Corsi has also added a new twist to the saga, claiming that he plans to file a complaint with Acting Attorney General Matt Whitaker over Mueller’s team’s alleged recommendation that he keep his plea deal a secret from the Financial Industry Regulatory Authority (FINRA).

FINRA requires by law that I immediately report anything that might affect my ability to hold securities licenses,” Corsi explained. “So I asked the special counsel’s team how they expected me to fulfill my legal obligation to FINRA if they want me to keep the plea deal a secret. And they said, ‘You don’t have to tell FINRA because this will all be under seal.’ So I told them I was going to file criminal charges against them with Whitaker, because they just advised me to commit a crime.” The former federal prosecutor Renato Mariotti, who prosecuted white-collar crimes, including commodities and securities fraud, in the Northern District of Illinois, noted that FINRA is not a government agency—so failing to report a sealed plea deal is not a crime. The special counsel’s office declined to comment.

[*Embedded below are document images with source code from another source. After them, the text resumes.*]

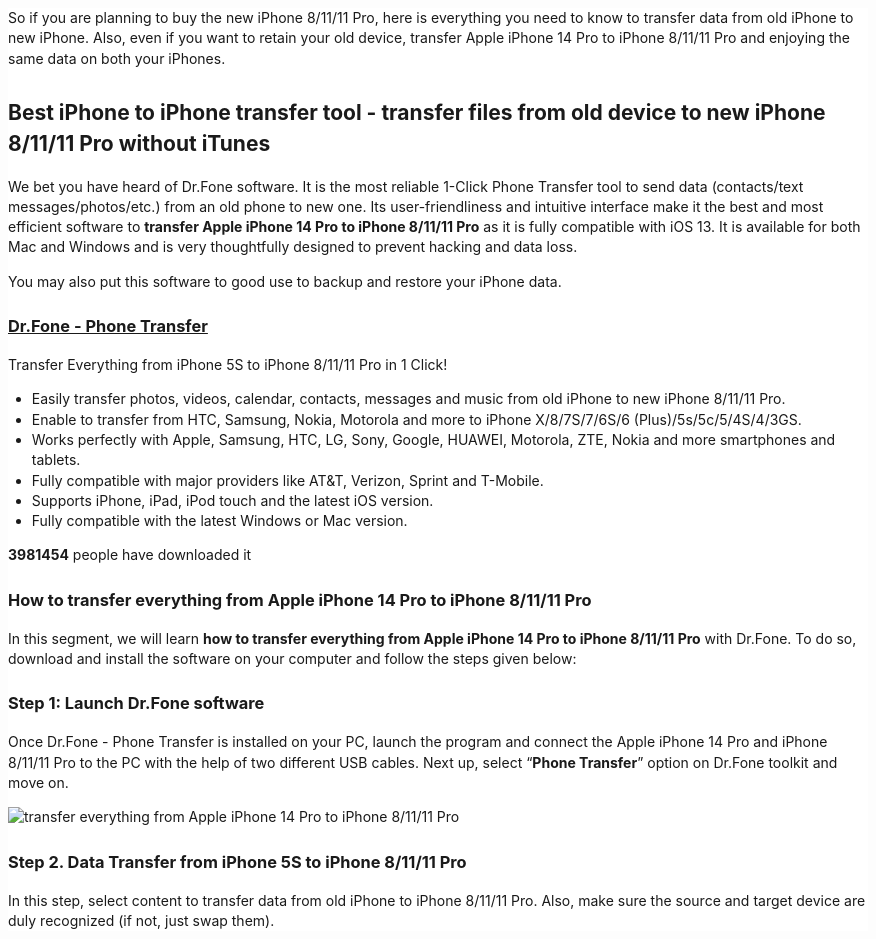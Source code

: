 So if you are planning to buy the new iPhone 8/11/11 Pro, here is everything you need to know to transfer data from old iPhone to new iPhone. Also, even if you want to retain your old device, transfer Apple iPhone 14 Pro to iPhone 8/11/11 Pro and enjoying the same data on both your iPhones.

## Best iPhone to iPhone transfer tool - transfer files from old device to new iPhone 8/11/11 Pro without iTunes

We bet you have heard of Dr.Fone software. It is the most reliable 1-Click Phone Transfer tool to send data (contacts/text messages/photos/etc.) from an old phone to new one. Its user-friendliness and intuitive interface make it the best and most efficient software to **transfer Apple iPhone 14 Pro to iPhone 8/11/11 Pro** as it is fully compatible with iOS 13. It is available for both Mac and Windows and is very thoughtfully designed to prevent hacking and data loss.

You may also put this software to good use to backup and restore your iPhone data.



### [Dr.Fone - Phone Transfer](https://tools.techidaily.com/wondershare/drfone/phone-switch/ "iPhone to iPhone Transfer")

Transfer Everything from iPhone 5S to iPhone 8/11/11 Pro in 1 Click!

- Easily transfer photos, videos, calendar, contacts, messages and music from old iPhone to new iPhone 8/11/11 Pro.
- Enable to transfer from HTC, Samsung, Nokia, Motorola and more to iPhone X/8/7S/7/6S/6 (Plus)/5s/5c/5/4S/4/3GS.
- Works perfectly with Apple, Samsung, HTC, LG, Sony, Google, HUAWEI, Motorola, ZTE, Nokia and more smartphones and tablets.
- Fully compatible with major providers like AT&T, Verizon, Sprint and T-Mobile.
- Supports iPhone, iPad, iPod touch and the latest iOS version.
- Fully compatible with the latest Windows or Mac version.

**3981454** people have downloaded it

### How to transfer everything from Apple iPhone 14 Pro to iPhone 8/11/11 Pro

In this segment, we will learn **how to transfer everything from Apple iPhone 14 Pro to iPhone 8/11/11 Pro** with Dr.Fone. To do so, download and install the software on your computer and follow the steps given below:

### Step 1: Launch Dr.Fone software

Once Dr.Fone - Phone Transfer is installed on your PC, launch the program and connect the Apple iPhone 14 Pro and iPhone 8/11/11 Pro to the PC with the help of two different USB cables. Next up, select “**Phone Transfer**” option on Dr.Fone toolkit and move on.

![transfer everything from Apple iPhone 14 Pro to iPhone 8/11/11 Pro](https://images.wondershare.com/drfone/guide/drfone-home.png "transfer everything from Apple iPhone 14 Pro to iPhone 8")

### Step 2. Data Transfer from iPhone 5S to iPhone 8/11/11 Pro

In this step, select content to transfer data from old iPhone to iPhone 8/11/11 Pro. Also, make sure the source and target device are duly recognized (if not, just swap them).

Mueller has not gone easy on witnesses who appear to have lied to federal agents—Corsi is the fourth witness caught up in the probe who could soon be facing charges for lying to investigators. However, unlike the former national-security adviser Michael Flynn, the former Trump-campaign foreign-policy adviser George Papadopoulos, or the lawyer Alex van der Zwaan, all of whom pleaded guilty and struck a deal with Mueller’s team, Corsi is apparently resisting any kind of cooperation. “They can put me in prison for the rest of my life, but I’m not going to lie,” Corsi said.

Elie Honig, a former federal prosecutor in the Southern District of New York, told me in an email that Corsi’s pledge not to cooperate means either that he knows Mueller is bluffing and doesn’t have enough evidence to charge him, which is “unlikely,” or that Corsi now finds himself “on the wrong end of an indictment.” If Corsi had decided to cooperate, Honig explained, “it would have been Mueller announcing Corsi’s cooperation along with the indictment of Stone (and perhaps others). Now, it’ll be Mueller announcing an indictment of Stone and Corsi (and perhaps others) all together.”

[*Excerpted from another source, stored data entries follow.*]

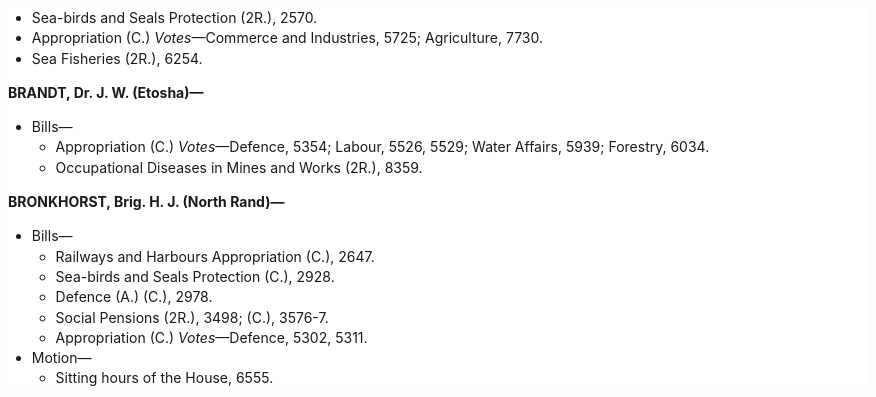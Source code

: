 <ul>

<li>Sea-birds and Seals Protection (2R.), 2570.</li>

<li>Appropriation (C.) <i>Votes</i>&#x2014;Commerce and Industries, 5725; Agriculture, 7730.</li>

<li>Sea Fisheries (2R.), 6254.</li>

</ul>

</li>

</ul>

<p><b>BRANDT, Dr. J. W. (Etosha)&#x2014;</b></p>

<ul>

<li>Bills&#x2014;

<ul>

<li>Appropriation (C.) <i>Votes</i>&#x2014;Defence, 5354; Labour, 5526, 5529; Water Affairs, 5939; Forestry, 6034.</li>

<li>Occupational Diseases in Mines and Works (2R.), 8359.</li>

</ul>

</li>

</ul>

<p><b>BRONKHORST, Brig. H. J. (North Rand)&#x2014;</b></p>

<ul>

<li>Bills&#x2014;

<ul>

<li>Railways and Harbours Appropriation (C.), 2647.</li>

<li>Sea-birds and Seals Protection (C.), 2928.</li>

<li>Defence (A.) (C.), 2978.</li>

<li>Social Pensions (2R.), 3498; (C.), 3576-7.</li>

<li>Appropriation (C.) <i>Votes</i>&#x2014;Defence, 5302, 5311.</li>

</ul>

</li>

<li>Motion&#x2014;

<ul>

<li>Sitting hours of the House, 6555.</li>

</ul>

</li>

Roger Stone, meanwhile, should be taking note of Corsi’s ordeal, former federal prosecutors told me. Any inconsistencies between Stone’s testimony and what Mueller has learned could hypothetically lead to federal charges. While Stone has long denied that he discussed WikiLeaks’ plans with Bannon or any other campaign official in 2016, for example, emails from Stone made public last month belie that claim. On October 4, 2016, three days before the Podesta emails were published, Stone emailed Bannon predicting “a load” of new WikiLeaks disclosures “every week going forward.” (Stone told the Post that he “was unaware of this email exchange until it was leaked,” adding that “we had not turned it up in our search.”)

Stone has also had to amend his House Intelligence Committee testimony three times since last November, as new reports have emerged about his contacts with Russian nationals, the extent of his interactions with WikiLeaks (he exchanged private Twitter messages with WikiLeaks in mid-October 2016), and his conversations with Trump-campaign officials. Despite those changes, the question of whether he perjured himself before the committee still stands—and is reportedly being examined by Mueller.

“Roger Stone had a chance, under oath, to tell the House Intel Committee about his contacts with Russians and WikiLeaks during the 2016 campaign,” Democratic Representative Eric Swalwell of California, who sits on the panel, told me last month. “He misled us and has repeatedly—three times now—amended his testimony to fit new press reporting.” Swalwell noted that the committee’s Democrats voted to send transcripts related to its Russia investigation to Mueller, but Republicans resisted. That’s likely to change when Democrats regain control over the panel in January. “The special counsel should see Stone’s transcripts and the accounts of all witnesses,” Swalwell said.